Istra zuckte zusammen, als sie aus ihrer Betrachtung gerissen wurde.

„Was ist?“ Ihre Stimme klang barscher als beabsichtigt und ihre Dienerin verbeugte sich noch ein Stück tiefer.

„Verzeiht, wenn ich Euch störe, aber der Schneider lässt fragen, ob er Maß nehmen darf, um Eure neuen Roben anzupassen. Und der Schuster möchte ebenfalls Maß nehmen für Schuhe in der Euch zustehenden Farbe.“

Die Dienerin verharrte in ihrer gebeugten Stellung und Istra sah auf sie mit einer Mischung von Verachtung und Bedauern herab. Bevor sie zur Wächterin berufen wurde, war ihr Umgang mit der Dienerschaft nicht so förmlich gewesen. An diese Ehrerbietung musste sie sich erst gewöhnen. Die Unterwürfigkeit ihrer Dienerin widerte sie beinahe an. Sie bemühte sich dennoch um einen freundlichen Ton:

„Ich lasse es dich wissen, wenn ich Zeit dazu habe.“

Istra fuhr mit der Hand über den Ärmel ihrer Robe und fühlte den glatten, weichen Stoff, der mit dem Schiff aus einem fernen Land kam. Die Roben wurden im Tempelbezirk geschneidert und auch die Schuhe, die sie trug, waren aus feinstem Leder und eigens für sie gefertigt worden.
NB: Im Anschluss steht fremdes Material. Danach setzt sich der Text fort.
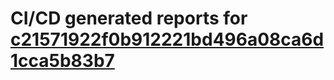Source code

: # CI/CD generated reports for [c21571922f0b912221bd496a08ca6d1cca5b83b7](https://github.com/hydephp/develop/commit/c21571922f0b912221bd496a08ca6d1cca5b83b7)
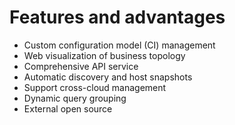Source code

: # Features and advantages

- Custom configuration model (CI) management
- Web visualization of business topology
- Comprehensive API service
- Automatic discovery and host snapshots
- Support cross-cloud management
- Dynamic query grouping
- External open source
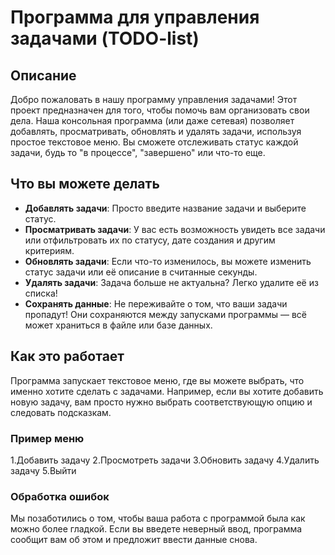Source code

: # Программа для управления задачами (TODO-list)

## Описание
Добро пожаловать в нашу программу управления задачами! Этот проект предназначен для того, чтобы помочь вам организовать свои дела. Наша консольная программа (или даже сетевая) позволяет добавлять, просматривать, обновлять и удалять задачи, используя простое текстовое меню. Вы сможете отслеживать статус каждой задачи, будь то "в процессе", "завершено" или что-то еще.

## Что вы можете делать
- **Добавлять задачи**: Просто введите название задачи и выберите статус.
- **Просматривать задачи**: У вас есть возможность увидеть все задачи или отфильтровать их по статусу, дате создания и другим критериям.
- **Обновлять задачи**: Если что-то изменилось, вы можете изменить статус задачи или её описание в считанные секунды.
- **Удалять задачи**: Задача больше не актуальна? Легко удалите её из списка!
- **Сохранять данные**: Не переживайте о том, что ваши задачи пропадут! Они сохраняются между запусками программы — всё может храниться в файле или базе данных.

## Как это работает
Программа запускает текстовое меню, где вы можете выбрать, что именно хотите сделать с задачами. Например, если вы хотите добавить новую задачу, вам просто нужно выбрать соответствующую опцию и следовать подсказкам. 

### Пример меню
1.Добавить задачу
2.Просмотреть задачи
3.Обновить задачу
4.Удалить задачу
5.Выйти

### Обработка ошибок
Мы позаботились о том, чтобы ваша работа с программой была как можно более гладкой. Если вы введете неверный ввод, программа сообщит вам об этом и предложит ввести данные снова.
Die Dienerin nickte und wollte sich zurückziehen.

„Warte, Lifa!“

Die Dienerin zuckte zusammen und verbeugte sich erneut. Istra verzog verächtlich den Mund. Diese Diener waren doch schwache Kreaturen ohne Rückgrat und sobald man ihnen den Rücken zuwendete, zerissen sie sich das Maul und glaubten, man merkte das nicht. Aber zumindest wussten sie, wo ihr Platz und wer ihre Herren waren.

„Ich wünsche mein Abendmahl in meinem Gemach zu mir zu nehmen. Bring mir etwas Nussbrot und ein Stück gebratenen Fisch. Warte dort auf mich.“

Lifa nickte erneut und entfernte sich leise. Istra wandte sich wieder dem Tempelbezirk zu.